The EAT considered the case of an employee who claimed that he had been subjected to disability harassment and victimisation when his employer instructed agents to put him under covert surveillance.
Mr B informed his manager, Mr R, that he had dyslexia and this was discussed in his appraisal. He told another manager, Mr M, that he had a disability which meant it took him longer to do certain things. Later, he gave Mr R a psychologist’s report which confirmed that he was dyslexic. He also discussed his dyslexia with Mr R and explained that it was taking him an extremely long time to do some things, this had been getting worse and he had been struggling. Mr B was referred to the employer’s Occupational Health provider, which recommended reasonable adjustments and confirmed that Mr B was likely to be considered to be disabled.
Meanwhile, the employer’s director of legal services, Mrs E, instructed a private company to undertake covert surveillance on Mr B. Mrs E believed that Mr B wanted to build up a private case load and so, during the time he was being paid by the employer, he was either working elsewhere or was not carrying out his duties. The surveillance led the employer to the conclusion that Mr B was not devoting all his time to his work.
Mr B was invited to a disciplinary hearing and was told that he had been the subject of surveillance. Mr B stated that knowing he had been the subject of surveillance was giving him sleepless nights, a general feeling of paranoia, a suspicion that he was being followed and a reluctance to talk on the phone, or to talk to visitors to his home. He was feeling emotional, could not concentrate on his duties and felt that he needed to go on sick leave. He brought claims for disability harassment and victimisation.
At first instance, the Tribunal found that putting Mr B under surveillance and later telling him about the surveillance was harassment as it was unwanted conduct related to the protected characteristic of disability which had the effect of violating his dignity, and/or creating an intimidating, hostile, degrading, humiliating or offensive environment for him. The Tribunal considered this “on the basis that the Claimant may well have been disabled”. The Tribunal found that the decision to subject him to surveillance was because of Mr B’s assertions that he was disabled and this was therefore victimisation.
The EAT disagreed. It was not enough for Mr B to assert that he was disabled. He had to prove that he was disabled as defined by the Equality Act. In this case, Mr B had not done so, and so his claim of harassment failed. It also found that it was not clear on the facts that Mrs E had ordered the surveillance because of Mr B’s assertions that he was disabled, and the claim of victimisation therefore also failed.

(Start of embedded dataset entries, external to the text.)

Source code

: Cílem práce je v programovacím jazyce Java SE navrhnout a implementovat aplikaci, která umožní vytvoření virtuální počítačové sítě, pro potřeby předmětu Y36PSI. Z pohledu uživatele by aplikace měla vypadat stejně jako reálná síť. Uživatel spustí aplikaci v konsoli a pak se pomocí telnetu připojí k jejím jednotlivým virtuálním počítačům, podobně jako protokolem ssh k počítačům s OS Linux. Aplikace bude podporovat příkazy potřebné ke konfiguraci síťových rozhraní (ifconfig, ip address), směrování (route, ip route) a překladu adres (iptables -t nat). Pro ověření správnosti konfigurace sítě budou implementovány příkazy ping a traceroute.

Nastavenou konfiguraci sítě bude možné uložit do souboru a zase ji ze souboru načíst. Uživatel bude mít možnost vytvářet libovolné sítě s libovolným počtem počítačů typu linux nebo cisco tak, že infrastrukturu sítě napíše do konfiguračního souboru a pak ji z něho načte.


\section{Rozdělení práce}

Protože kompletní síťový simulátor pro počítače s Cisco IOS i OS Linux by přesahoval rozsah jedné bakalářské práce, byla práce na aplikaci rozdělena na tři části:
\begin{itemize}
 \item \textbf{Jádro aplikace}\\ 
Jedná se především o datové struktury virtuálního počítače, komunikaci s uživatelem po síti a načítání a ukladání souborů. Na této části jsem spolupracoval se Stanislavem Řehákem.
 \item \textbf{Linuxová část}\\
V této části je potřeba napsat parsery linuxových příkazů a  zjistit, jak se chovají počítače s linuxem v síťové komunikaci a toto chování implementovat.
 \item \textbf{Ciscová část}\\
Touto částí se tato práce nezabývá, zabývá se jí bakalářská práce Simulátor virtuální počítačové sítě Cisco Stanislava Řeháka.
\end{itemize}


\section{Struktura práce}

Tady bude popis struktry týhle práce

It is important to note that these claims failed on the specific facts of the case. The claim of victimisation failed because the Tribunal had not made enough findings of fact as to why the employer subjected Mr B to the covert surveillance. The claim of harassment failed because Mr B had merely asserted, but not established, that he was disabled. However, this does not mean that ordering covert surveillance can never amount to victimisation or harassment. Employers should think carefully before using surveillance as a management tool and consider the implications that covert surveillance can have on an employee’s well being.